Implementing Oklahoma’s Community-Based Family Resource and Support (CBFRS) Program
Implementation support is not currently available for the model as reviewed.
Model implementation summary last updated: 2012
The information in this profile reflects feedback, if provided, from this model’s developer as of the above date. The description of the implementation of the model(s) here may differ from how the model(s) was implemented in the research reviewed to determine this model’s evidence of effectiveness. Inclusion in the implementation report does not mean the practices described meet the HHS criteria for evidence of effectiveness. Similarly, models described here may not all have impact studies, and those with impact studies may vary in their effectiveness. Please see the Effectiveness button on the left for more information about research on the effectiveness of the models discussed here.

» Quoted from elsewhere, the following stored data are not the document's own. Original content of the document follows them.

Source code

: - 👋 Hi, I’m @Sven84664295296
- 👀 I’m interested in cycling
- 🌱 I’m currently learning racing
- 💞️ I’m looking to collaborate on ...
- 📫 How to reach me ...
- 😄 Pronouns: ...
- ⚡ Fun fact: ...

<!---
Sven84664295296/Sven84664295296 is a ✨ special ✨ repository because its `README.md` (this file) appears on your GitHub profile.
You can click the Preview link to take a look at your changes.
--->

The Child Abuse Prevention and Treatment Act amendments of 1996 allocated funding for state Community-Based Family Resource and Support (CBFRS) programs designed to reduce the incidence of child abuse and neglect through a wide range of services. Oklahoma used CBFRS funding to implement a home visiting program for first-time mothers.
The model was designed to enhance maternal and child health and development. Specifically the program sought to positively affect mothers’ parenting knowledge and skill, use of community services, family planning, household safety, and child immunization. The program also aimed to increase mothers’ knowledge of the effects of second-hand smoke on their children and decrease the number of cigarettes smoked.
Oklahoma’s CBFRS program provided home visitation to participants prenatally through the child’s first birthday. The content and the intensity of the program varied depending upon the stage of the intervention and the age of the child.
Model intensity and length
The program was designed to be initiated before 28 weeks gestation and continue to the child’s first birthday. The frequency of the home visits varied based upon the program phase. During pregnancy, participants were visited weekly the first month of the program, followed by biweekly visits until the child’s birth for a total of eight prenatal visits. After the child’s birth, home visits occurred weekly during the first three months of the child’s life and biweekly for the next three months, for a total of 18 visits. Between six months and one year, biweekly visits continued for the remainder of the program for a total of 12 visits. Each visit was about an hour in length.